Start of Block

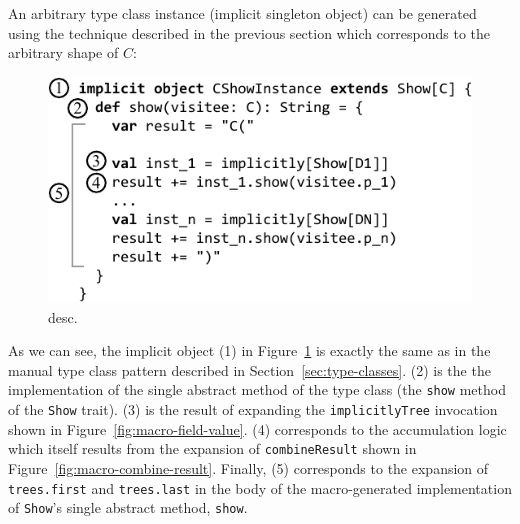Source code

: \documentclass[preprint]{sigplanconf}
\begin{document}
An arbitrary type class instance (implicit singleton object) can be generated
using the technique described in the previous section which corresponds to the
arbitrary shape of $C$:

\begin{figure}[h!]
\centering
\includegraphics[width=0.87\columnwidth]{basic-generation.pdf}
\caption{desc.}
\label{fig:basic-generation}
\end{figure}

As we can see, the implicit object (1) in Figure~\ref{fig:basic-generation} is
exactly the same as in the manual type class pattern described in
Section~\ref{sec:type-classes}. (2) is the the implementation of the single
abstract method of the type class (the \verb|show| method of the \verb|Show|
trait). (3) is the result of expanding the \verb|implicitlyTree| invocation
shown in Figure~\ref{fig:macro-field-value}. (4) corresponds to the
accumulation logic which itself results from the expansion of
\verb|combineResult| shown in Figure~\ref{fig:macro-combine-result}. Finally,
(5) corresponds to the expansion of \verb|trees.first| and \verb|trees.last|
in the body of the macro-generated implementation of \verb|Show|'s single
abstract method, \verb|show|.






\end{document}
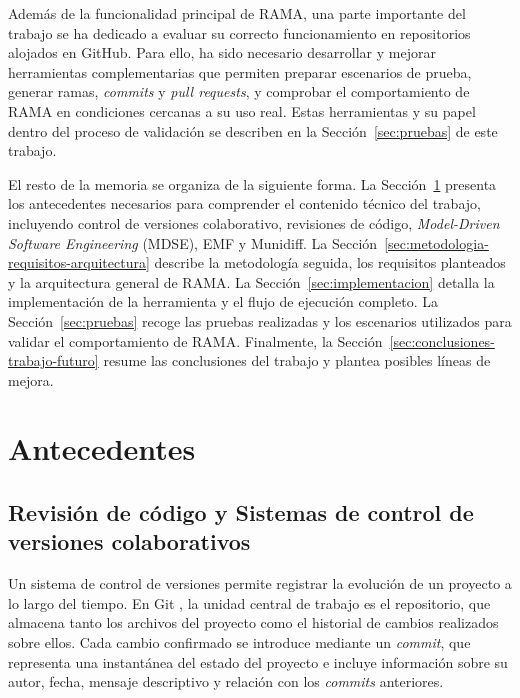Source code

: \documentclass[11pt]{article}
\begin{document}
Además de la funcionalidad principal de RAMA, una parte importante del trabajo se ha dedicado a evaluar su correcto funcionamiento en repositorios alojados en GitHub. Para ello, ha sido necesario desarrollar y mejorar herramientas complementarias que permiten preparar escenarios de prueba, generar ramas, \textit{commits} y \textit{pull requests}, y comprobar el comportamiento de RAMA en condiciones cercanas a su uso real. Estas herramientas y su papel dentro del proceso de validación se describen en la Sección~\ref{sec:pruebas} de este trabajo.

El resto de la memoria se organiza de la siguiente forma. La Sección~\ref{sec:antecedentes} presenta los antecedentes necesarios para comprender el contenido técnico del trabajo, incluyendo control de versiones colaborativo, revisiones de código, \textit{Model-Driven Software Engineering} (MDSE), EMF y Munidiff. La Sección~\ref{sec:metodologia-requisitos-arquitectura} describe la metodología seguida, los requisitos planteados y la arquitectura general de RAMA. La Sección~\ref{sec:implementacion} detalla la implementación de la herramienta y el flujo de ejecución completo. La Sección~\ref{sec:pruebas} recoge las pruebas realizadas y los escenarios utilizados para validar el comportamiento de RAMA. Finalmente, la Sección~\ref{sec:conclusiones-trabajo-futuro} resume las conclusiones del trabajo y plantea posibles líneas de mejora.

\newpage

\section{Antecedentes}
\label{sec:antecedentes}

\subsection{Revisión de código y Sistemas de control de versiones colaborativos}

Un sistema de control de versiones permite registrar la evolución de un proyecto a lo largo del tiempo. En Git \cite{progit}, la unidad central de trabajo es el repositorio, que almacena tanto los archivos del proyecto como el historial de cambios realizados sobre ellos. Cada cambio confirmado se introduce mediante un \textit{commit}, que representa una instantánea del estado del proyecto e incluye información sobre su autor, fecha, mensaje descriptivo y relación con los \textit{commits} anteriores.
\end{document}

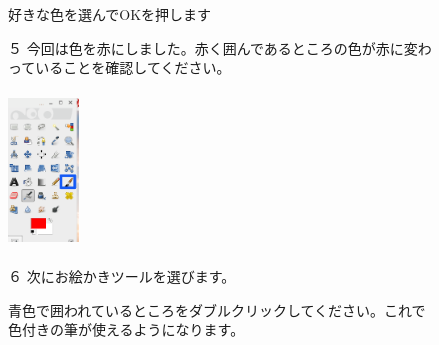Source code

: \documentclass[a4paper,12pt]{jarticle}
\begin{document}
\begin{figure}[ht]
\begin{minipage}{\textwidth}
\begin{minipage}{8.984cm}
好きな色を選んでOKを押します


\bigskip
\begin{minipage}{5.984cm}
５
今回は色を赤にしました。赤く囲んであるところの色が赤に変わっていることを確認してください。


\end{minipage}
\end{minipage}
\end{minipage}

\includegraphics[width=1.866cm,height=4.15cm]{textbook-img127.png}
\begin{minipage}[b]{6.663cm}
６ 次にお絵かきツールを選びます。

青色で囲われているところをダブルクリックしてください。これで色付きの筆が使えるようになります。


\bigskip

\end{minipage}
\end{figure}
\clearpage
\end{document}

End of Block

◆ Exercise goal
Before writing out the material above, please remove its pictures; everything else stays exact.

◆ Result of the task
Source code

: \documentclass[preprint]{sigplanconf}
\begin{document}
An arbitrary type class instance (implicit singleton object) can be generated
using the technique described in the previous section which corresponds to the
arbitrary shape of $C$:

\begin{figure}[h!]
\centering
\includegraphics[width=0.87\columnwidth]{basic-generation.pdf}
\caption{desc.}
\label{fig:basic-generation}
\end{figure}

As we can see, the implicit object (1) in Figure~\ref{fig:basic-generation} is
exactly the same as in the manual type class pattern described in
Section~\ref{sec:type-classes}. (2) is the the implementation of the single
abstract method of the type class (the \verb|show| method of the \verb|Show|
trait). (3) is the result of expanding the \verb|implicitlyTree| invocation
shown in Figure~\ref{fig:macro-field-value}. (4) corresponds to the
accumulation logic which itself results from the expansion of
\verb|combineResult| shown in Figure~\ref{fig:macro-combine-result}. Finally,
(5) corresponds to the expansion of \verb|trees.first| and \verb|trees.last|
in the body of the macro-generated implementation of \verb|Show|'s single
abstract method, \verb|show|.






\end{document}
Source code

: \documentclass[11pt]{article}
\begin{document}
Además de la funcionalidad principal de RAMA, una parte importante del trabajo se ha dedicado a evaluar su correcto funcionamiento en repositorios alojados en GitHub. Para ello, ha sido necesario desarrollar y mejorar herramientas complementarias que permiten preparar escenarios de prueba, generar ramas, \textit{commits} y \textit{pull requests}, y comprobar el comportamiento de RAMA en condiciones cercanas a su uso real. Estas herramientas y su papel dentro del proceso de validación se describen en la Sección~\ref{sec:pruebas} de este trabajo.

El resto de la memoria se organiza de la siguiente forma. La Sección~\ref{sec:antecedentes} presenta los antecedentes necesarios para comprender el contenido técnico del trabajo, incluyendo control de versiones colaborativo, revisiones de código, \textit{Model-Driven Software Engineering} (MDSE), EMF y Munidiff. La Sección~\ref{sec:metodologia-requisitos-arquitectura} describe la metodología seguida, los requisitos planteados y la arquitectura general de RAMA. La Sección~\ref{sec:implementacion} detalla la implementación de la herramienta y el flujo de ejecución completo. La Sección~\ref{sec:pruebas} recoge las pruebas realizadas y los escenarios utilizados para validar el comportamiento de RAMA. Finalmente, la Sección~\ref{sec:conclusiones-trabajo-futuro} resume las conclusiones del trabajo y plantea posibles líneas de mejora.

\newpage

\section{Antecedentes}
\label{sec:antecedentes}

\subsection{Revisión de código y Sistemas de control de versiones colaborativos}

Un sistema de control de versiones permite registrar la evolución de un proyecto a lo largo del tiempo. En Git \cite{progit}, la unidad central de trabajo es el repositorio, que almacena tanto los archivos del proyecto como el historial de cambios realizados sobre ellos. Cada cambio confirmado se introduce mediante un \textit{commit}, que representa una instantánea del estado del proyecto e incluye información sobre su autor, fecha, mensaje descriptivo y relación con los \textit{commits} anteriores.
\end{document}

Source code

: \documentclass[a4paper,12pt]{jarticle}
\begin{document}
\begin{figure}[ht]
\begin{minipage}{\textwidth}
\begin{minipage}{8.984cm}
好きな色を選んでOKを押します


\bigskip
\begin{minipage}{5.984cm}
５
今回は色を赤にしました。赤く囲んであるところの色が赤に変わっていることを確認してください。


\end{minipage}
\end{minipage}
\end{minipage}

\includegraphics[width=1.866cm,height=4.15cm]{textbook-img127.png}
\begin{minipage}[b]{6.663cm}
６ 次にお絵かきツールを選びます。

青色で囲われているところをダブルクリックしてください。これで色付きの筆が使えるようになります。


\bigskip

\end{minipage}
\end{figure}
\clearpage
\end{document}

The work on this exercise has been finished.